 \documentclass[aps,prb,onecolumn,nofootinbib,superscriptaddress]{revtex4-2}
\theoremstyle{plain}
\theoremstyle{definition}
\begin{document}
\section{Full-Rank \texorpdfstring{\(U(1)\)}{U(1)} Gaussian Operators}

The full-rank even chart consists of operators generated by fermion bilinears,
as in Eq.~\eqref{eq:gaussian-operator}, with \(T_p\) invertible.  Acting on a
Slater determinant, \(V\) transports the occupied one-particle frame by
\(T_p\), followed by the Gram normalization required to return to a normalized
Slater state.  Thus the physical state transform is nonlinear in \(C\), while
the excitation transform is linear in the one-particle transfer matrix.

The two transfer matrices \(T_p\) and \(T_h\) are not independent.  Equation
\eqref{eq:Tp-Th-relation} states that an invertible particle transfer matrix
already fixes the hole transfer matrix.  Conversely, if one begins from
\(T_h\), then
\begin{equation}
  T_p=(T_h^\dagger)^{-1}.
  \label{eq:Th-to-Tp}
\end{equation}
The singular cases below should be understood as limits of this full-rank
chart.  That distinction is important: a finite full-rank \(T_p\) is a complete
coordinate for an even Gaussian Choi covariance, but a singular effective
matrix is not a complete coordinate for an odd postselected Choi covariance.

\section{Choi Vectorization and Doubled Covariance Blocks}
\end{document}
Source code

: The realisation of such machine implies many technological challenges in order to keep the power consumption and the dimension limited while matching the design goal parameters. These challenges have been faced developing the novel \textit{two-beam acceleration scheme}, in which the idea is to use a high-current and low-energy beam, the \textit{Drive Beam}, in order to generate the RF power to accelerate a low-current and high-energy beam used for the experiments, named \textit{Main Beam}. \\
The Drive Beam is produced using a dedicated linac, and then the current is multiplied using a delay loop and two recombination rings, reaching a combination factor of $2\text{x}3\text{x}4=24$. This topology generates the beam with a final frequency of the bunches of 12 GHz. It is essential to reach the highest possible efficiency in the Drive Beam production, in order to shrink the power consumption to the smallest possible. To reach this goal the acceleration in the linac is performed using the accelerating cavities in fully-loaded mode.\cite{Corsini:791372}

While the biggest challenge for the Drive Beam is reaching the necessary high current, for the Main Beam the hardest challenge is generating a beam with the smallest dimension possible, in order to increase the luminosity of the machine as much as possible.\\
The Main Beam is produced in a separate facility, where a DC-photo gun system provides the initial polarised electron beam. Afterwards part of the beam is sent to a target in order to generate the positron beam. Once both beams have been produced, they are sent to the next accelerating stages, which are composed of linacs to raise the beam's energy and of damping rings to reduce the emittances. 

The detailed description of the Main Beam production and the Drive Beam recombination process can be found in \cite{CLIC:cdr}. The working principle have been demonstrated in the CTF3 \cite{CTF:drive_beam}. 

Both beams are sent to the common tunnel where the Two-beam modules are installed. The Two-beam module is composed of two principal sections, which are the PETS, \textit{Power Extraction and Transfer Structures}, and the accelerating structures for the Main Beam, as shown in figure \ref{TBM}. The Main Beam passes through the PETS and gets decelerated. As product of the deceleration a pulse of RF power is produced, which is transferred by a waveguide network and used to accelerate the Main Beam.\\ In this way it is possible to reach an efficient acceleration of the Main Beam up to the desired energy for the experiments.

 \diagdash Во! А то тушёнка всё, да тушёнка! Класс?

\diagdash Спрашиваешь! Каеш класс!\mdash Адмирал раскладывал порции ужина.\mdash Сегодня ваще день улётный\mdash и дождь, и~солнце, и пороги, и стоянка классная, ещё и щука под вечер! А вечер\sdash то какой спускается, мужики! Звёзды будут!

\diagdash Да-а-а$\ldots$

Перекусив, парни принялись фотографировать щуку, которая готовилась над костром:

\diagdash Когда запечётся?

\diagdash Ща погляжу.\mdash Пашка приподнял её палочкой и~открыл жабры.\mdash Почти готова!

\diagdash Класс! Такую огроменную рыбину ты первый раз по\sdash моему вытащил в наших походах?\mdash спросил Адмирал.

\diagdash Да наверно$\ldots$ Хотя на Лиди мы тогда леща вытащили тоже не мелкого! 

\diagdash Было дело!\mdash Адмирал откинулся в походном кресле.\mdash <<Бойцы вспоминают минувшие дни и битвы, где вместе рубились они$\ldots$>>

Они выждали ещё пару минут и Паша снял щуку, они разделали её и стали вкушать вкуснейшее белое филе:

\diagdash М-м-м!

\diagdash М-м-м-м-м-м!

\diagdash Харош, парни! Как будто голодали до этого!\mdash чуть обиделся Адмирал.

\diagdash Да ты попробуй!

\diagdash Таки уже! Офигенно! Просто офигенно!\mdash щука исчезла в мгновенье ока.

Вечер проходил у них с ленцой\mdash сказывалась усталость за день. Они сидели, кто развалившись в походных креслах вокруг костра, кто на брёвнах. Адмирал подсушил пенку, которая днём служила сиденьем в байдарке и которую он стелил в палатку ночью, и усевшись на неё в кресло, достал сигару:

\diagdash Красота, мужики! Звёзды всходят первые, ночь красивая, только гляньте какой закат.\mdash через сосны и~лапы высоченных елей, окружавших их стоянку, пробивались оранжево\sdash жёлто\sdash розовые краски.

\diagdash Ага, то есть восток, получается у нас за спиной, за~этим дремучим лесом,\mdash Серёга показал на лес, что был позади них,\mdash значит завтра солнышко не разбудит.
####################
- [Instructions for the task]
From the data, list each line in which the string "мужики" appears.

- [Reply to the exercise]
\diagdash Спрашиваешь! Каеш класс!\mdash Адмирал раскладывал порции ужина.\mdash Сегодня ваще день улётный\mdash и дождь, и~солнце, и пороги, и стоянка классная, ещё и щука под вечер! А вечер\sdash то какой спускается, мужики! Звёзды будут!
\diagdash Красота, мужики! Звёзды всходят первые, ночь красивая, только гляньте какой закат.\mdash через сосны и~лапы высоченных елей, окружавших их стоянку, пробивались оранжево\sdash жёлто\sdash розовые краски.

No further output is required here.